Cast a spell on my own brain?
The way that everything I wrote returned.
To the image of a woman’s body.
Poked, upright or inverted.”

This excerpt from the reading stood out to me most due to Kapil’s mastery of interlacing the past, present, and future of trauma. For one, Kapil points to gendering of Intergenerational trauma through motherhood, the mother-daughter relationship, and violence against women. Kapil looks at her mother’s lived experiences, how those experiences have tinted her mother’s existence and parenting, and how Kapil is now burdened with an image of violence that she hadn’t even witnessed firsthand. Interestingly, this even affects Kapil’s own parenting to her son. I also love the theme of mysticism and magic, with Kapil having subconsciously “cast a spell on her own brain” to be trapped in a loop of trauma in her artistry. She doesn’t blame her mother for putting herself in a loop, just herself. It makes it even more powerful when she decides to cast a new universal spell to break out of restrictions. This mysticism is a tool of empowerment. I just love the progression of past to present in just this little excerpt, and in the rest of the reading as well.

–Jane Ekhtman.

4 thoughts on “Spells and Trauma

  1. Janla Camara (She//Her)

    Jane, your response helped me understand the poem in a way that I did not understand initially. I repeatedly observed the writer bringing up the mother and grandmother, but I did not understand why, and now thanks to your response, I understand that the author is speaking on the specific trauma mothers have gone through, and how it affects most mother-daughter relationships.

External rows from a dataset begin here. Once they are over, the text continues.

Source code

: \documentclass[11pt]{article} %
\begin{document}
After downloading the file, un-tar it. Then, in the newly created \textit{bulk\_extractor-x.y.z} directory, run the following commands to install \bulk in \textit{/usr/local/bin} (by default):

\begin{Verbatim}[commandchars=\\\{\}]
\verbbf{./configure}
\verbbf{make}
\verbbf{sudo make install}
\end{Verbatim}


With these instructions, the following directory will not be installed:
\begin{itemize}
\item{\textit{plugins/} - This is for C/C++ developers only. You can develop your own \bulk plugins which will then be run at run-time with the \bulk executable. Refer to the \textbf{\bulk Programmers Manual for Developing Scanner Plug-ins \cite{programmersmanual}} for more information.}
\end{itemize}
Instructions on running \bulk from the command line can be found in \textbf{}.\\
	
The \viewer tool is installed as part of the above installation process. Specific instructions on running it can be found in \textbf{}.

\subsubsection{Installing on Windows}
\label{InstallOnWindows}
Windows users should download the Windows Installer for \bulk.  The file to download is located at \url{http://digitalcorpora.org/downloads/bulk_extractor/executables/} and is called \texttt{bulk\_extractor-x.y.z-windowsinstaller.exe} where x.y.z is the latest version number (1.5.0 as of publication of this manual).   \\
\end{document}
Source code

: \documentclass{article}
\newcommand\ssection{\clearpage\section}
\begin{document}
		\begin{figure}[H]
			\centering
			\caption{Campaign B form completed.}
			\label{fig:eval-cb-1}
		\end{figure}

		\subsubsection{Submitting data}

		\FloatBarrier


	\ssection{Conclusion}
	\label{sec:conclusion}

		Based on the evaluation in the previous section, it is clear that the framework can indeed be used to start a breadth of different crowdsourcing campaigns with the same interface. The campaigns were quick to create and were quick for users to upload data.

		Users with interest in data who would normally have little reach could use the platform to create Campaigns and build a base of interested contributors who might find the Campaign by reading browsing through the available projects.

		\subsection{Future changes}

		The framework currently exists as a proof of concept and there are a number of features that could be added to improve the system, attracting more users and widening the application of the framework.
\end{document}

  2. Zachary Rosman (he/him)

    Hi Jane,

    I wonder, with all the past and present trauma depicted in the poem, I wonder if there is any mention of the future of this intergenerational trauma in this book, especially as it pertains to the author’s son. I would love to see his perspective on the event and what similarities and differences his experience of this past trauma he shares with his mother and grandmother.

    -Zachary Rosman

  3. Sharielly Almanzar (She/her/hers)

    Jane, I really liked your connection of the how the author’s exposure to this trauma from her mother has shaped her. The fact that she uses this loop of trauma in her writing really does tell you about how she has coped with her past in a healthy way because she is writing which helps her express herself. She is learning from the past as way to build her future.

  4. Christopher Chang (he/him/his)

    I agree with Sharielly’s interpretation. It’s often said that one can look to the past to predict the future, but I get the impression that Kapil wants to break free from the past. It’s almost as if past trauma changes one’s future to become deterministic.